Photo: Drew Angerer/Getty Images

On Tuesday (July 13), President Joe Biden delivered a speech on voting rights in Philadelphia, framing the issue as a moral fight in our nation’s history. 

Biden said pushing back against restrictive voting laws was the “most significant test of our democracy since the Civil War.” He also called out his predecessor’s false claims of election fraud and called on Republicans “to stand up” and get federal voting rights legislation passed. 

“Help prevent this concerted effort to undermine our election and the sacred right to vote,” Biden said in his speech at the National Constitution Center. “Have you no shame?” 

Biden’s speech comes as Texas Democrats fled to Washington D.C. to avoid a vote on an elections restriction bill and urge federal lawmakers to pass the For the People Act. 

That bill and the John Lewis Voting Right Act are both currently stalled in Congress.

Some voting rights advocates said Biden’s silence on eliminating the filibuster in the Senate was loudly heard. After delivering his remarks, Biden said “I’m not filibustering now,” as reporters shouted questions at him. 

“It was strange to hear,” Eli Zupnick, a spokesperson for Fix Our Senate, told The New York Times. “He did a great job of laying out the problem, but then stopped short of talking about the actual solution that would be needed to passing legislation to address the problem,” Zupnick said.

Biden’s remarks did acknowledge the upcoming midterm elections, calling on voters to “prepare now.” 

“We’re going to face another test in 2022,” the president said. “A new wave of unprecedented voter suppression, and raw and sustained election subversion.
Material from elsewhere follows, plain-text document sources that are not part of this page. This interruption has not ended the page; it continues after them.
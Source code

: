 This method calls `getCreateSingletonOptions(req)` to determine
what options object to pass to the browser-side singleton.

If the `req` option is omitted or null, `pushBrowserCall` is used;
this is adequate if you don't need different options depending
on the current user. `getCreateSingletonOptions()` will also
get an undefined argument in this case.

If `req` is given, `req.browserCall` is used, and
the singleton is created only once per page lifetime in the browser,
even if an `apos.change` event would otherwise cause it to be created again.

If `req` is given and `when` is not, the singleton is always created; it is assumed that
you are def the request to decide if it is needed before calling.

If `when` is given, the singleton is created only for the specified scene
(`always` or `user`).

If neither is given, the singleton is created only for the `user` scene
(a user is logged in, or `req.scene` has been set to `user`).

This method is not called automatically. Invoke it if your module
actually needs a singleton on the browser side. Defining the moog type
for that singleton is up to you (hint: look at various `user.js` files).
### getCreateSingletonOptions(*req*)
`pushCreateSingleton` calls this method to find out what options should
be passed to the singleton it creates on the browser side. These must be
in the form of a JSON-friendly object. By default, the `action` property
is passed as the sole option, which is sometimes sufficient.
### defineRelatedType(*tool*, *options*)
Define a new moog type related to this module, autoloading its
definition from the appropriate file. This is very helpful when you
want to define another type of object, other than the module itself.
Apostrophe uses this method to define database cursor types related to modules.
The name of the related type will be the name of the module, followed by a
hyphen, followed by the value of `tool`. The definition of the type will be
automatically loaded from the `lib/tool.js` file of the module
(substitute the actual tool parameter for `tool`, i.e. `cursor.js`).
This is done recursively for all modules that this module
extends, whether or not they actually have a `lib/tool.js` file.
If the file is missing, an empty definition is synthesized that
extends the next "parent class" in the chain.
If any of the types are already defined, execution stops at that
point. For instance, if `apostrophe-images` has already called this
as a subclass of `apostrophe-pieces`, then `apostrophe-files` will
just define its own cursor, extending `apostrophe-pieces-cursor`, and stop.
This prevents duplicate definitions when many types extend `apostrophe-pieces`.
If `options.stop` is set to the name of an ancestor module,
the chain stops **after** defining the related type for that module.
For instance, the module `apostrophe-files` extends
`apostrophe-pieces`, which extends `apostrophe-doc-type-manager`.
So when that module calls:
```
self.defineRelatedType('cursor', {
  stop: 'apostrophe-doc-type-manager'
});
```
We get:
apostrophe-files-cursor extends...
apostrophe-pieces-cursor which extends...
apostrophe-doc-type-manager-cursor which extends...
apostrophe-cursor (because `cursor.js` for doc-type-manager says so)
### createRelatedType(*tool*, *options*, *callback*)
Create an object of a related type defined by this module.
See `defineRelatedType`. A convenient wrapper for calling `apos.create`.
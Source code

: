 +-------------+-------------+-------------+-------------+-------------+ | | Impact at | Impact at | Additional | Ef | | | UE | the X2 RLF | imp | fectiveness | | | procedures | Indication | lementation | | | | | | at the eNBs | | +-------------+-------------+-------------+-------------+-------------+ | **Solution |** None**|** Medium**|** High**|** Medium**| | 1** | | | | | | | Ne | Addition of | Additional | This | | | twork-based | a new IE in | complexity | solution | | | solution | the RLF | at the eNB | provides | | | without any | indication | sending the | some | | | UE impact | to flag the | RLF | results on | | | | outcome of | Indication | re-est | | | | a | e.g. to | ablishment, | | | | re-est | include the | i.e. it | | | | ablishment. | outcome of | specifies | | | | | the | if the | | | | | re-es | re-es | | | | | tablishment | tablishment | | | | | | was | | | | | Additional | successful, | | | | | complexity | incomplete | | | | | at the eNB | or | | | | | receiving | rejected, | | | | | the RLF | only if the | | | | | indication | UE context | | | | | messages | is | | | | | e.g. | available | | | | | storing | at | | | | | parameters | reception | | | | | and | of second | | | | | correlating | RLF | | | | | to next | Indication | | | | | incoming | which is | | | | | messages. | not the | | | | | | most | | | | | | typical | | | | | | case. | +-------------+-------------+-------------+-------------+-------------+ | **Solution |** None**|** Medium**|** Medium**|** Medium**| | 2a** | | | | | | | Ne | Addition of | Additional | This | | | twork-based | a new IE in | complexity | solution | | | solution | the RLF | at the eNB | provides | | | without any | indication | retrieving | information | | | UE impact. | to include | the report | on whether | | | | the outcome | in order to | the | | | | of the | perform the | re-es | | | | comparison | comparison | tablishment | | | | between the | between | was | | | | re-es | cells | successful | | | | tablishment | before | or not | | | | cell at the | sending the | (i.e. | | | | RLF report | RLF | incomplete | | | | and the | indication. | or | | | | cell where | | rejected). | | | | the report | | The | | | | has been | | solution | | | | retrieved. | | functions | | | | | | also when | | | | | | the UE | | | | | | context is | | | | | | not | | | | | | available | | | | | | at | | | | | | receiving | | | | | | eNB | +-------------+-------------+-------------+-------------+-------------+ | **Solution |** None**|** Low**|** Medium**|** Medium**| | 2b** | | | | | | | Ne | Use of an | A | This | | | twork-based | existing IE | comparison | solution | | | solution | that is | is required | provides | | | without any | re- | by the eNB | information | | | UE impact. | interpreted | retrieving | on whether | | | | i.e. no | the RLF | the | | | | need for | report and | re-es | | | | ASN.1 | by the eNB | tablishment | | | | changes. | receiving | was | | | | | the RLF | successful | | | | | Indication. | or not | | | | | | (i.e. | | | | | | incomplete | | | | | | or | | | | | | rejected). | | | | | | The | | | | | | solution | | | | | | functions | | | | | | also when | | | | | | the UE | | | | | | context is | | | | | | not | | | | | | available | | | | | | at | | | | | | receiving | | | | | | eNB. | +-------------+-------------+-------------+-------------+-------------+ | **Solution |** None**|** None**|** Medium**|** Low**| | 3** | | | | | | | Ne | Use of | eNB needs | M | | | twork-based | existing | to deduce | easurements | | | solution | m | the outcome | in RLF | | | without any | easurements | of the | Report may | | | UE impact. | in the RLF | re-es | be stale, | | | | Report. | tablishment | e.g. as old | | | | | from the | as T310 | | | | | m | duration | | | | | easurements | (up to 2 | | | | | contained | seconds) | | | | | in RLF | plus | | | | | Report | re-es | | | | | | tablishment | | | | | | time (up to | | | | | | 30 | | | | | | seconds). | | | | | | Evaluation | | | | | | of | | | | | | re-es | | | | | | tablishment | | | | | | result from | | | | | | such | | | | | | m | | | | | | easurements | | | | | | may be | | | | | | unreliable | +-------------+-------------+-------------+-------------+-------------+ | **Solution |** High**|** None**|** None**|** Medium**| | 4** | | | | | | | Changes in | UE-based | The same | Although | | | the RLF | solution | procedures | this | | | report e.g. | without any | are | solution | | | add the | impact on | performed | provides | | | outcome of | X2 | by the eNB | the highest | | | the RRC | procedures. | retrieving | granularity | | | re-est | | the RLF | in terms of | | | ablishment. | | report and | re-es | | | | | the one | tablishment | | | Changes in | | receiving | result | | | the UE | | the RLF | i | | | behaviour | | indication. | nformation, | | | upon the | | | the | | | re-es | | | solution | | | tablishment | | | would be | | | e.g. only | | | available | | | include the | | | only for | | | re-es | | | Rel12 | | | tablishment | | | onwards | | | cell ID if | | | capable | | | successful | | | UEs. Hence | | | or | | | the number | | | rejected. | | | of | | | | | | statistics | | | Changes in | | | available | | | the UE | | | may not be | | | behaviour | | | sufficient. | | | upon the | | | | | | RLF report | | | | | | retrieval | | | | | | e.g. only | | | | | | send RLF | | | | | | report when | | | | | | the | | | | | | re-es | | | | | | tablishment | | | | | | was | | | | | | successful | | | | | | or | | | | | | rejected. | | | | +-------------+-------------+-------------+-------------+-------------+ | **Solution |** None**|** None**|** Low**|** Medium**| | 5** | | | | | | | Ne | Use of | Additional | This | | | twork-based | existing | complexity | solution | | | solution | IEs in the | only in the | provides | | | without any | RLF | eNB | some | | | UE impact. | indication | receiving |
We have to prepare now.” 

Biden tapped Vice President Kamala Harris to lead the push for federal voting rights legislation and said he would launch an initiative “to educate voters about the changing laws, register them to vote and then get the vote out.” 

Since the General Election, hundreds of Republican-sponsored voting restriction bills have been introduced in over 40 states. Georgia, Florida, and Arizona each passed their own elections bills that disproportionately impact voters with low incomes, and Black, Indigenous, and Latino voters. Earlier this month, the US Supreme Court ruled in favor of Arizona Republicans who instituted voting restrictions in the state. 

Biden said despite the high court’s ruling, lawmakers still need to act. 

“The court’s decision, as harmful as it is, does not limit the Congress’ ability to repair the damage done,” Biden said. Without the elimination of the filibuster, however, the pathway to getting the For the People Act and the John Lewis Voting Rights Advancement Act on Biden’s desk is almost certainly blocked.